▶ [What to produce]: Please copy every line from the records below that contains the string "list".
********************
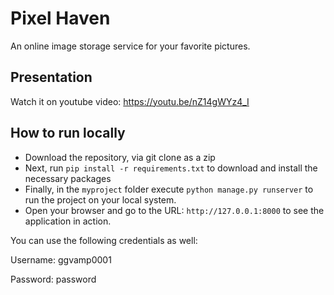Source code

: # Pixel Haven
An online image storage service for your favorite pictures.

## Presentation
Watch it on youtube video: https://youtu.be/nZ14gWYz4_I 


## How to run locally
- Download the repository, via git clone as a zip
- Next, run `pip install -r requirements.txt` to download and install the necessary packages
- Finally, in the `myproject` folder execute `python manage.py runserver` to run the project on your local system.
- Open your browser and go to the URL: `http://127.0.0.1:8000` to see the application in action.

You can use the following credentials as well:

Username: ggvamp0001

Password: password
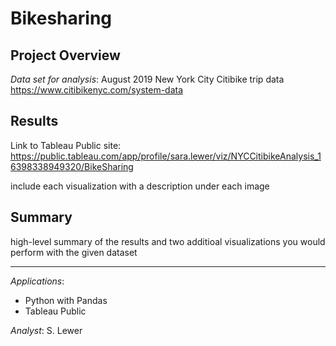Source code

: # Bikesharing
## Project Overview

_Data set for analysis_:  August 2019 New York City Citibike trip data https://www.citibikenyc.com/system-data


## Results
Link to Tableau Public site: https://public.tableau.com/app/profile/sara.lewer/viz/NYCCitibikeAnalysis_16398338949320/BikeSharing

include each visualization with a description under each image

## Summary
high-level summary of the results and two additioal visualizations you would perform with the given dataset
___

_Applications_:
* Python with Pandas
* Tableau Public

_Analyst_: S. Lewer
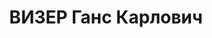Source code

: ---
title: ВИЗЕР Ганс Карлович
description: 'Род. в 1896, Германия, г. Эссен, немец, обр.: высшее, б/п. Проживал:
  Москва, ул. 2-я Извозная, д. 32, кв. 58. На момент ареста безработный.

  Арестован 23.04.1937. Обв. в шпионаже и подготовке теракта против Сталина. Приговор:
  ВК ВС СССР, 02.11.1937 – ВМН. Расстрелян 02.11.1937, г.Москва.

  Реабилитирован ГВП РФ 21.09.1992'
---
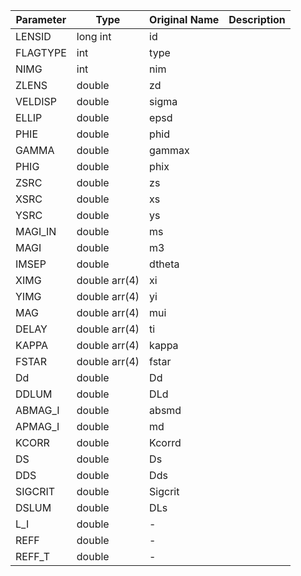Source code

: 
| Parameter | Type   	    | Original Name  | Description  |
|---	    |---	        |---	         |---	        |
| LENSID    | long int      |  id            |              |
| FLAGTYPE  | int           |  type          |              |
| NIMG      | int           |  nim           |              |
| ZLENS     | double        |  zd            |              |
| VELDISP   | double        |  sigma         |              |
| ELLIP     | double        |  epsd          |              |
| PHIE      | double        |  phid          |              |
| GAMMA     | double        |  gammax        |              |
| PHIG      | double        |  phix          |              |
| ZSRC      | double        |  zs            |              |
| XSRC      | double        |  xs            |              |
| YSRC      | double        |  ys            |              |
| MAGI_IN   | double        |  ms            |              |
| MAGI      | double        |  m3            |              |
| IMSEP     | double        |  dtheta        |              |
| XIMG      | double arr(4) |  xi            |              |
| YIMG      | double arr(4) |  yi            |              |
| MAG       | double arr(4) |  mui           |              |
| DELAY     | double arr(4) |  ti            |              |
| KAPPA     | double arr(4) |  kappa         |              |
| FSTAR     | double arr(4) |  fstar         |              |
| Dd        | double        |  Dd            |              |
| DDLUM     | double        |  DLd           |              |
| ABMAG_I   | double        |  absmd         |              |
| APMAG_I   | double        |  md            |              |
| KCORR     | double        |  Kcorrd        |              |
| DS        | double        |  Ds            |              |
| DDS       | double        |  Dds           |              |
| SIGCRIT   | double        |  Sigcrit       |              |
| DSLUM     | double        |  DLs           |              |
| L_I       | double        |  -             |              |
| REFF      | double        |  -             |              |
| REFF_T    | double        |  -             |              |
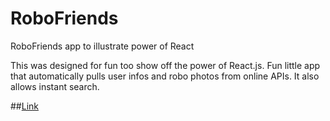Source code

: # RoboFriends
RoboFriends app to illustrate power of React

This was designed for fun too show off the power of React.js. 
Fun little app that automatically pulls user infos and robo photos from online APIs. It also allows instant search. 

##[Link](https://rpaltayev.github.io/RoboFriends/.)
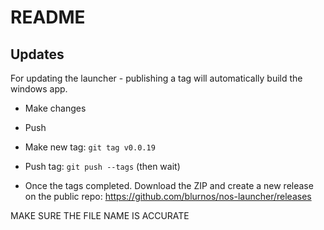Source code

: # README

## Updates

For updating the launcher - publishing a tag will automatically build the windows app.

- Make changes
- Push
- Make new tag: `git tag v0.0.19`
- Push tag: `git push --tags` (then wait)

- Once the tags completed. Download the ZIP and create a new release on the public repo: https://github.com/blurnos/nos-launcher/releases

MAKE SURE THE FILE NAME IS ACCURATE
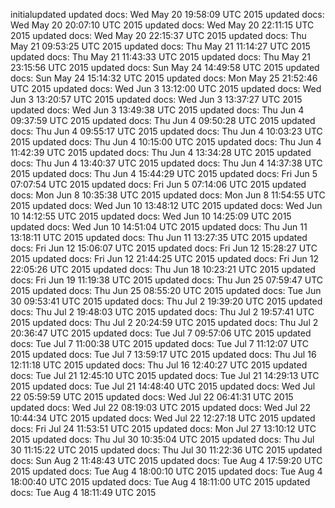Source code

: initialupdated
updated docs: Wed May 20 19:58:09 UTC 2015
updated docs: Wed May 20 20:07:10 UTC 2015
updated docs: Wed May 20 22:11:15 UTC 2015
updated docs: Wed May 20 22:15:37 UTC 2015
updated docs: Thu May 21 09:53:25 UTC 2015
updated docs: Thu May 21 11:14:27 UTC 2015
updated docs: Thu May 21 11:43:33 UTC 2015
updated docs: Thu May 21 23:15:56 UTC 2015
updated docs: Sun May 24 14:49:58 UTC 2015
updated docs: Sun May 24 15:14:32 UTC 2015
updated docs: Mon May 25 21:52:46 UTC 2015
updated docs: Wed Jun 3 13:12:00 UTC 2015
updated docs: Wed Jun 3 13:20:57 UTC 2015
updated docs: Wed Jun 3 13:37:27 UTC 2015
updated docs: Wed Jun 3 13:49:38 UTC 2015
updated docs: Thu Jun 4 09:37:59 UTC 2015
updated docs: Thu Jun 4 09:50:28 UTC 2015
updated docs: Thu Jun 4 09:55:17 UTC 2015
updated docs: Thu Jun 4 10:03:23 UTC 2015
updated docs: Thu Jun 4 10:15:00 UTC 2015
updated docs: Thu Jun 4 11:42:39 UTC 2015
updated docs: Thu Jun 4 13:34:28 UTC 2015
updated docs: Thu Jun 4 13:40:37 UTC 2015
updated docs: Thu Jun 4 14:37:38 UTC 2015
updated docs: Thu Jun 4 15:44:29 UTC 2015
updated docs: Fri Jun 5 07:07:54 UTC 2015
updated docs: Fri Jun 5 07:14:06 UTC 2015
updated docs: Mon Jun 8 10:35:38 UTC 2015
updated docs: Mon Jun 8 11:54:55 UTC 2015
updated docs: Wed Jun 10 13:48:12 UTC 2015
updated docs: Wed Jun 10 14:12:55 UTC 2015
updated docs: Wed Jun 10 14:25:09 UTC 2015
updated docs: Wed Jun 10 14:51:04 UTC 2015
updated docs: Thu Jun 11 13:18:11 UTC 2015
updated docs: Thu Jun 11 13:27:35 UTC 2015
updated docs: Fri Jun 12 15:06:07 UTC 2015
updated docs: Fri Jun 12 15:28:27 UTC 2015
updated docs: Fri Jun 12 21:44:25 UTC 2015
updated docs: Fri Jun 12 22:05:26 UTC 2015
updated docs: Thu Jun 18 10:23:21 UTC 2015
updated docs: Fri Jun 19 11:19:38 UTC 2015
updated docs: Thu Jun 25 07:59:47 UTC 2015
updated docs: Thu Jun 25 08:55:20 UTC 2015
updated docs: Tue Jun 30 09:53:41 UTC 2015
updated docs: Thu Jul 2 19:39:20 UTC 2015
updated docs: Thu Jul 2 19:48:03 UTC 2015
updated docs: Thu Jul 2 19:57:41 UTC 2015
updated docs: Thu Jul 2 20:24:59 UTC 2015
updated docs: Thu Jul 2 20:36:47 UTC 2015
updated docs: Tue Jul 7 09:57:06 UTC 2015
updated docs: Tue Jul 7 11:00:38 UTC 2015
updated docs: Tue Jul 7 11:12:07 UTC 2015
updated docs: Tue Jul 7 13:59:17 UTC 2015
updated docs: Thu Jul 16 12:11:18 UTC 2015
updated docs: Thu Jul 16 12:40:27 UTC 2015
updated docs: Tue Jul 21 12:45:10 UTC 2015
updated docs: Tue Jul 21 14:29:13 UTC 2015
updated docs: Tue Jul 21 14:48:40 UTC 2015
updated docs: Wed Jul 22 05:59:59 UTC 2015
updated docs: Wed Jul 22 06:41:31 UTC 2015
updated docs: Wed Jul 22 08:19:03 UTC 2015
updated docs: Wed Jul 22 10:44:34 UTC 2015
updated docs: Wed Jul 22 12:27:18 UTC 2015
updated docs: Fri Jul 24 11:53:51 UTC 2015
updated docs: Mon Jul 27 13:10:12 UTC 2015
updated docs: Thu Jul 30 10:35:04 UTC 2015
updated docs: Thu Jul 30 11:15:22 UTC 2015
updated docs: Thu Jul 30 11:22:36 UTC 2015
updated docs: Sun Aug 2 11:48:43 UTC 2015
updated docs: Tue Aug 4 17:59:20 UTC 2015
updated docs: Tue Aug 4 18:00:10 UTC 2015
updated docs: Tue Aug 4 18:00:40 UTC 2015
updated docs: Tue Aug 4 18:11:00 UTC 2015
updated docs: Tue Aug 4 18:11:49 UTC 2015
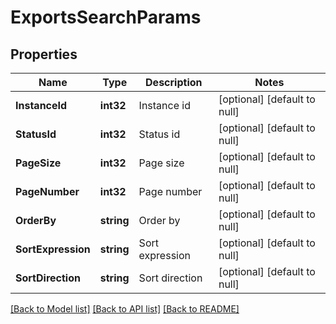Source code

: # ExportsSearchParams

## Properties
Name | Type | Description | Notes
------------ | ------------- | ------------- | -------------
**InstanceId** | **int32** | Instance id | [optional] [default to null]
**StatusId** | **int32** | Status id | [optional] [default to null]
**PageSize** | **int32** | Page size | [optional] [default to null]
**PageNumber** | **int32** | Page number | [optional] [default to null]
**OrderBy** | **string** | Order by | [optional] [default to null]
**SortExpression** | **string** | Sort expression | [optional] [default to null]
**SortDirection** | **string** | Sort direction | [optional] [default to null]

[[Back to Model list]](../README.md#documentation-for-models) [[Back to API list]](../README.md#documentation-for-api-endpoints) [[Back to README]](../README.md)


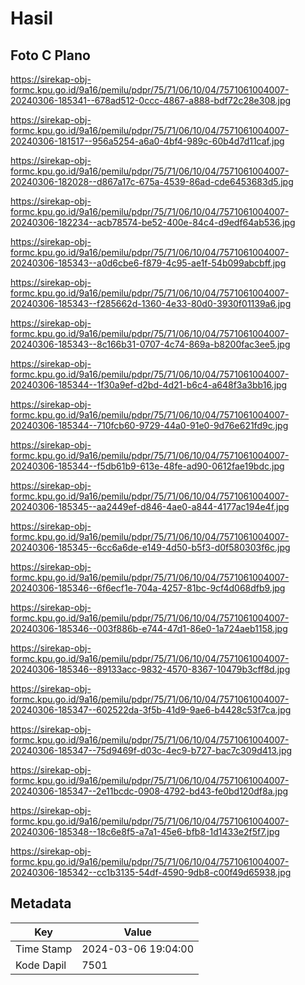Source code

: # Hasil

## Foto C Plano

https://sirekap-obj-formc.kpu.go.id/9a16/pemilu/pdpr/75/71/06/10/04/7571061004007-20240306-185341--678ad512-0ccc-4867-a888-bdf72c28e308.jpg

https://sirekap-obj-formc.kpu.go.id/9a16/pemilu/pdpr/75/71/06/10/04/7571061004007-20240306-181517--956a5254-a6a0-4bf4-989c-60b4d7d11caf.jpg

https://sirekap-obj-formc.kpu.go.id/9a16/pemilu/pdpr/75/71/06/10/04/7571061004007-20240306-182028--d867a17c-675a-4539-86ad-cde6453683d5.jpg

https://sirekap-obj-formc.kpu.go.id/9a16/pemilu/pdpr/75/71/06/10/04/7571061004007-20240306-182234--acb78574-be52-400e-84c4-d9edf64ab536.jpg

https://sirekap-obj-formc.kpu.go.id/9a16/pemilu/pdpr/75/71/06/10/04/7571061004007-20240306-185343--a0d6cbe6-f879-4c95-ae1f-54b099abcbff.jpg

https://sirekap-obj-formc.kpu.go.id/9a16/pemilu/pdpr/75/71/06/10/04/7571061004007-20240306-185343--f285662d-1360-4e33-80d0-3930f01139a6.jpg

https://sirekap-obj-formc.kpu.go.id/9a16/pemilu/pdpr/75/71/06/10/04/7571061004007-20240306-185343--8c166b31-0707-4c74-869a-b8200fac3ee5.jpg

https://sirekap-obj-formc.kpu.go.id/9a16/pemilu/pdpr/75/71/06/10/04/7571061004007-20240306-185344--1f30a9ef-d2bd-4d21-b6c4-a648f3a3bb16.jpg

https://sirekap-obj-formc.kpu.go.id/9a16/pemilu/pdpr/75/71/06/10/04/7571061004007-20240306-185344--710fcb60-9729-44a0-91e0-9d76e621fd9c.jpg

https://sirekap-obj-formc.kpu.go.id/9a16/pemilu/pdpr/75/71/06/10/04/7571061004007-20240306-185344--f5db61b9-613e-48fe-ad90-0612fae19bdc.jpg

https://sirekap-obj-formc.kpu.go.id/9a16/pemilu/pdpr/75/71/06/10/04/7571061004007-20240306-185345--aa2449ef-d846-4ae0-a844-4177ac194e4f.jpg

https://sirekap-obj-formc.kpu.go.id/9a16/pemilu/pdpr/75/71/06/10/04/7571061004007-20240306-185345--6cc6a6de-e149-4d50-b5f3-d0f580303f6c.jpg

https://sirekap-obj-formc.kpu.go.id/9a16/pemilu/pdpr/75/71/06/10/04/7571061004007-20240306-185346--6f6ecf1e-704a-4257-81bc-9cf4d068dfb9.jpg

https://sirekap-obj-formc.kpu.go.id/9a16/pemilu/pdpr/75/71/06/10/04/7571061004007-20240306-185346--003f886b-e744-47d1-86e0-1a724aeb1158.jpg

https://sirekap-obj-formc.kpu.go.id/9a16/pemilu/pdpr/75/71/06/10/04/7571061004007-20240306-185346--89133acc-9832-4570-8367-10479b3cff8d.jpg

https://sirekap-obj-formc.kpu.go.id/9a16/pemilu/pdpr/75/71/06/10/04/7571061004007-20240306-185347--602522da-3f5b-41d9-9ae6-b4428c53f7ca.jpg

https://sirekap-obj-formc.kpu.go.id/9a16/pemilu/pdpr/75/71/06/10/04/7571061004007-20240306-185347--75d9469f-d03c-4ec9-b727-bac7c309d413.jpg

https://sirekap-obj-formc.kpu.go.id/9a16/pemilu/pdpr/75/71/06/10/04/7571061004007-20240306-185347--2e11bcdc-0908-4792-bd43-fe0bd120df8a.jpg

https://sirekap-obj-formc.kpu.go.id/9a16/pemilu/pdpr/75/71/06/10/04/7571061004007-20240306-185348--18c6e8f5-a7a1-45e6-bfb8-1d1433e2f5f7.jpg

https://sirekap-obj-formc.kpu.go.id/9a16/pemilu/pdpr/75/71/06/10/04/7571061004007-20240306-185342--cc1b3135-54df-4590-9db8-c00f49d65938.jpg


## Metadata

| Key        | Value               |
| ---------- | ------------------- |
| Time Stamp | 2024-03-06 19:04:00 |
| Kode Dapil | 7501                |



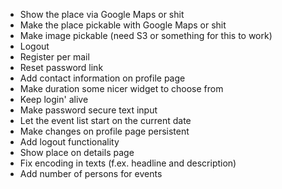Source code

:  - Show the place via Google Maps or shit
 - Make the place pickable with Google Maps or shit
 - Make image pickable (need S3 or something for this to work)
 - Logout
 - Register per mail
 - Reset password link
 - Add contact information on profile page
 - Make duration some nicer widget to choose from
 - Keep login' alive
 - Make password secure text input
 - Let the event list start on the current date
 - Make changes on profile page persistent
 - Add logout functionality
 - Show place on details page
 - Fix encoding in texts (f.ex. headline and description)
 - Add number of persons for events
********************
▶ [Answer box]:
[[Back to Model list]](../README.md#documentation-for-models) [[Back to API list]](../README.md#documentation-for-api-endpoints) [[Back to README]](../README.md)
 - Let the event list start on the current date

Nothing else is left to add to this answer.